──────── TASK INPUT ────────

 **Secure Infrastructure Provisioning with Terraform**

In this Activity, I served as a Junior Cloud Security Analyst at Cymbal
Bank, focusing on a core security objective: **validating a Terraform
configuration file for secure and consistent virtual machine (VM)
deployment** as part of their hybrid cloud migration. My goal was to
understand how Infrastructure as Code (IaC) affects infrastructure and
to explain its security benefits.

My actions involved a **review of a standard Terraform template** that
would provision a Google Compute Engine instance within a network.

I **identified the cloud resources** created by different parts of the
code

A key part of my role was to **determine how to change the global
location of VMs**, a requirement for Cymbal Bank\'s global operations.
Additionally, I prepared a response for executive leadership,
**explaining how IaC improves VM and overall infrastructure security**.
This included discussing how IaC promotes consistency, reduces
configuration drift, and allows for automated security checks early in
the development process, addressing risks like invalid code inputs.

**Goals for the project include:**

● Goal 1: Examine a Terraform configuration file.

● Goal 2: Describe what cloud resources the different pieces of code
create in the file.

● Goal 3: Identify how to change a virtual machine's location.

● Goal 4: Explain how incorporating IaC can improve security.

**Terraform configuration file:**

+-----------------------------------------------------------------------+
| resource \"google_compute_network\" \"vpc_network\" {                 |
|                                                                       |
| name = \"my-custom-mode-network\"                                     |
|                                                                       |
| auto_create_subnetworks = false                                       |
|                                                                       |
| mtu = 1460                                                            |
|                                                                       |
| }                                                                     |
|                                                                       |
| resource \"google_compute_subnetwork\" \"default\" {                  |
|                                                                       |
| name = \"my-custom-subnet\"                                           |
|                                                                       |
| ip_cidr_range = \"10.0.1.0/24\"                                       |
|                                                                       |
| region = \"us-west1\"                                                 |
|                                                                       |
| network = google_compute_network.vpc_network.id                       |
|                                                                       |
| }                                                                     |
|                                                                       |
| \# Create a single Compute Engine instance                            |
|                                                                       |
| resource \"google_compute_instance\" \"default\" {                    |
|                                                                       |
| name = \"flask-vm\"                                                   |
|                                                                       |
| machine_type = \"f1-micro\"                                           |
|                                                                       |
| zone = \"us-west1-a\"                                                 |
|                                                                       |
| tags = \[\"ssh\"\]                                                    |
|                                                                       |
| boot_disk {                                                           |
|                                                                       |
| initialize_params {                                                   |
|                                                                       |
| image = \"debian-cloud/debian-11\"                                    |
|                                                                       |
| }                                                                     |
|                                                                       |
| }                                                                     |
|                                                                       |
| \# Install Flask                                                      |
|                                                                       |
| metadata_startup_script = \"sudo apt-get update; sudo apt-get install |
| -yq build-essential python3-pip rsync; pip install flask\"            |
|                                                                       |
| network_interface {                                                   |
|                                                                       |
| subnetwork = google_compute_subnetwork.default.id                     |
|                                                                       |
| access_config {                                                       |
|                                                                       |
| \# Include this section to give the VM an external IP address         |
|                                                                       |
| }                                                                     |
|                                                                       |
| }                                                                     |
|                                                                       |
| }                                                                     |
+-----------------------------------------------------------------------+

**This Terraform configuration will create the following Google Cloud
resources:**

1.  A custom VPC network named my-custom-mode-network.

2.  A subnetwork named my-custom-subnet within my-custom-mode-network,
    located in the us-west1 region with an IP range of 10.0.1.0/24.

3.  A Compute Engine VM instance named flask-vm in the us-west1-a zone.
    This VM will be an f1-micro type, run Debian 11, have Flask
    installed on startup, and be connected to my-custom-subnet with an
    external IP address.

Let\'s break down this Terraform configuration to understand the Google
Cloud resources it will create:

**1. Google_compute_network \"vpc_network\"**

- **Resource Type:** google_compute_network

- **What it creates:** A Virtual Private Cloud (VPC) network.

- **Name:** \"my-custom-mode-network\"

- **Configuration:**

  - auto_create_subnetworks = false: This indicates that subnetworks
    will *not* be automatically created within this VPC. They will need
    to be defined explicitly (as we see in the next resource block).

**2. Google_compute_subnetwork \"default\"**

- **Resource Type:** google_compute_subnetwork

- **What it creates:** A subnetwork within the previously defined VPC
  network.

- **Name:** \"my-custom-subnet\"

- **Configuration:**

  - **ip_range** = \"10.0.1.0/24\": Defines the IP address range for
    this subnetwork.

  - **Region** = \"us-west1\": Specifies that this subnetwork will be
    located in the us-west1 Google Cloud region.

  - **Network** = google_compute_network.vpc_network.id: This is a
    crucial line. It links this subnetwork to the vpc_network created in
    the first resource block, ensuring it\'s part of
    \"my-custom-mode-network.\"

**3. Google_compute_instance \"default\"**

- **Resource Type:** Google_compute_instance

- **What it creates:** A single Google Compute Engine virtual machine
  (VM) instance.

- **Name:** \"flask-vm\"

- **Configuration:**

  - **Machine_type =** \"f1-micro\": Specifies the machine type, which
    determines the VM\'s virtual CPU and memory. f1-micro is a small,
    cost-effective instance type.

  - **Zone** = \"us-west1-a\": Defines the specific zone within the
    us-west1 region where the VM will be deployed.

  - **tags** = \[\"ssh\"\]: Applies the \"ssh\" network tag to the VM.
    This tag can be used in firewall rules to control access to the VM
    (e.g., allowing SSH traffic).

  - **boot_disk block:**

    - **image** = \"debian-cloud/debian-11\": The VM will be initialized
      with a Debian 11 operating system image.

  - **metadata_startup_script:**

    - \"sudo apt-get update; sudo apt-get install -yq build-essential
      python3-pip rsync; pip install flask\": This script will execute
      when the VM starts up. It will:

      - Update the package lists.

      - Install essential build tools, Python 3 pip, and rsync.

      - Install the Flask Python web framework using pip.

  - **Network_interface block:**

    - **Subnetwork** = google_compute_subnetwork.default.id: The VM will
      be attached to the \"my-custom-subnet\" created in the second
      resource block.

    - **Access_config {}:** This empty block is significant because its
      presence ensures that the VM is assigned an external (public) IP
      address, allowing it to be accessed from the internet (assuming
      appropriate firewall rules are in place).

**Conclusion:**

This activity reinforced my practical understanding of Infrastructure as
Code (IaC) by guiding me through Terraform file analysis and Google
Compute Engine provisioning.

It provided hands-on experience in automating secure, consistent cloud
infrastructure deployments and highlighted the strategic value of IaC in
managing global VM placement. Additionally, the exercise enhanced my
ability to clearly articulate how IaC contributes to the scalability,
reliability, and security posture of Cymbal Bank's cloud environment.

────────

**DESCRIPTION OF THE TASK**. Copy the entries above exactly, but only from the line holding "-yq build-essential python3-pip" through the line holding "This VM will", both included.

**OUTPUT FOR THIS TASK**.
| -yq build-essential python3-pip rsync; pip install flask\"            |
|                                                                       |
| network_interface {                                                   |
|                                                                       |
| subnetwork = google_compute_subnetwork.default.id                     |
|                                                                       |
| access_config {                                                       |
|                                                                       |
| \# Include this section to give the VM an external IP address         |
|                                                                       |
| }                                                                     |
|                                                                       |
| }                                                                     |
|                                                                       |
| }                                                                     |
+-----------------------------------------------------------------------+

**This Terraform configuration will create the following Google Cloud
resources:**

1.  A custom VPC network named my-custom-mode-network.

2.  A subnetwork named my-custom-subnet within my-custom-mode-network,
    located in the us-west1 region with an IP range of 10.0.1.0/24.

3.  A Compute Engine VM instance named flask-vm in the us-west1-a zone.
    This VM will be an f1-micro type, run Debian 11, have Flask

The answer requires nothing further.